生コン業界の現状と今後の課題について|その解決に向けた取り組みとは

コンクリート製造の様子

コンクリート製造業界は、コンクリートを加工したり製造したりする事業です。

コンクリートの原料であるセメントの歴史は古く時代は明治初期まで遡り、ビルやダム、トンネルなど、社会基盤整備において広く貢献しています。

しかし、将来性が期待されるセメント産業・コンクリート製造業界において、近年は企業の吸収合併を行うM&Aの動きが多く見られます。

今回はコンクリート製造業の現状や抱える課題を元に、M&Aの重要性や実施のメリットを紹介します。

企業の永続的な成長を検討する場合、他の企業と連携する方法も検討しましょう。

生コン業界は今後どうなる?

今後のコンクリート製造業界は、少子高齢化や人口減少に伴う建設需要の減少に直面すると考えられます。特に住宅建設や新規の都市開発は縮小傾向にあり、公共インフラ整備の一部も維持や修繕へシフトすることで、新規コンクリート製品の需要は低迷が予想されます。

また、建設分野における環境負荷への意識の高まりから、再生コンクリートの利用や他のエコマテリアルの導入が進み、従来の製造量がさらに抑えられるでしょう。

この需要減少に対応するため、コンクリート製造業界は技術革新や省エネ化、さらにはリサイクルビジネスへの参入など、新たな収益構造の構築が求められ、業界全体が持続可能な形へと転換を迫られる状況です。


生コン業界の市場規模

今後のコンクリート製造業界は、少子高齢化や人口減少の影響で市場規模の縮小が進むと見込まれています。全国生コンクリート工業組合連合会の「コンクリート産業の推移」によると、日本のコンクリート需要はバブル期以降減少傾向が続いており、1990年代のピーク時と比べておよそ半分の水準にまで落ち込んでいます。
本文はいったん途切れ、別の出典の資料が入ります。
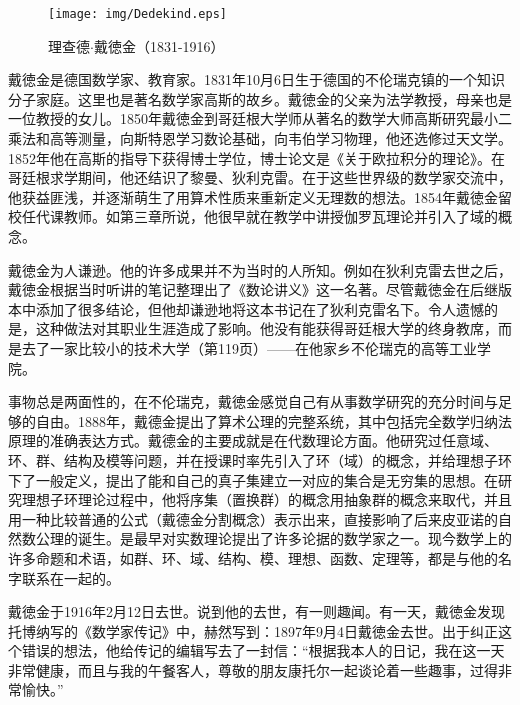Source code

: \documentclass{article}
\begin{document}
\begin{wrapfigure}{L}{0.4\textwidth}
 \centering
 \texttt{[image: img/Dedekind.eps]}
 \captionsetup{labelformat=empty}
 \caption{理查德$\cdot$戴徳金（1831-1916）}
 \label{fig:Dedekind}
\end{wrapfigure}

戴徳金是德国数学家、教育家。1831年10月6日生于德国的不伦瑞克镇的一个知识分子家庭。这里也是著名数学家高斯的故乡。戴徳金的父亲为法学教授，母亲也是一位教授的女儿。1850年戴徳金到哥廷根大学师从著名的数学大师高斯研究最小二乘法和高等测量，向斯特恩学习数论基础，向韦伯学习物理，他还选修过天文学。1852年他在高斯的指导下获得博士学位，博士论文是《关于欧拉积分的理论》。在哥廷根求学期间，他还结识了黎曼、狄利克雷。在于这些世界级的数学家交流中，他获益匪浅，并逐渐萌生了用算术性质来重新定义无理数的想法。1854年戴徳金留校任代课教师。如第三章所说，他很早就在教学中讲授伽罗瓦理论并引入了域的概念。

戴徳金为人谦逊。他的许多成果并不为当时的人所知。例如在狄利克雷去世之后，戴徳金根据当时听讲的笔记整理出了《数论讲义》这一名著。尽管戴徳金在后继版本中添加了很多结论，但他却谦逊地将这本书记在了狄利克雷名下。令人遗憾的是，这种做法对其职业生涯造成了影响。他没有能获得哥廷根大学的终身教席，而是去了一家比较小的技术大学（\cite{Stepanov}第119页）——在他家乡不伦瑞克的高等工业学院。

事物总是两面性的，在不伦瑞克，戴徳金感觉自己有从事数学研究的充分时间与足够的自由。1888年，戴德金提出了算术公理的完整系统，其中包括完全数学归纳法原理的准确表达方式。戴德金的主要成就是在代数理论方面。他研究过任意域、环、群、结构及模等问题，并在授课时率先引入了环（域）的概念，并给理想子环下了一般定义，提出了能和自己的真子集建立一对应的集合是无穷集的思想。在研究理想子环理论过程中，他将序集（置换群）的概念用抽象群的概念来取代，并且用一种比较普通的公式（戴德金分割概念）表示出来，直接影响了后来皮亚诺的自然数公理的诞生。是最早对实数理论提出了许多论据的数学家之一。现今数学上的许多命题和术语，如群、环、域、结构、模、理想、函数、定理等，都是与他的名字联系在一起的。

戴徳金于1916年2月12日去世。说到他的去世，有一则趣闻。有一天，戴徳金发现托博纳写的《数学家传记》中，赫然写到：1897年9月4日戴徳金去世。出于纠正这个错误的想法，他给传记的编辑写去了一封信：“根据我本人的日记，我在这一天非常健康，而且与我的午餐客人，尊敬的朋友康托尔一起谈论着一些趣事，过得非常愉快。”\cite{HanXueTao16}
\end{document}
この需要減少の背景には、新規住宅建設やインフラ整備の需要低下があり、今後も市場規模は縮小していくことが予想されています

加えて、環境への配慮からリサイクル材やエコマテリアルが選ばれる傾向が強まり、これもまた従来のコンクリート製品の需要を減少させる要因となるでしょう。

こうした状況に対応するため、コンクリート製造業界では効率化や新技術導入による生産体制の見直しが求められており、持続可能なビジネスモデルへの転換が急務となっています。

参考:全国生コンクリート工業組合連合会「コンクリート産業の推移」


生コン業界の現状

建築家土木で使用されるコンクリートのほとんどが「生コンクリート」という形で使用されています。

生コンクリートは、先述したセメントや混和剤、水等を混ぜて製造されており、ミキサー車で運搬し工事現場で活用します。

この製造方法が導入されたのは戦後1949年以降でしたが、そこから約10年で急速に発展し、1953年には品質基準を日本工業規格(JIS)で定めたことから一般化。現代においては、建築土木に欠かせない存在です。これらの仕事を一手に担う生産業者は多くが中小企業で全国で、2778社にものぼります。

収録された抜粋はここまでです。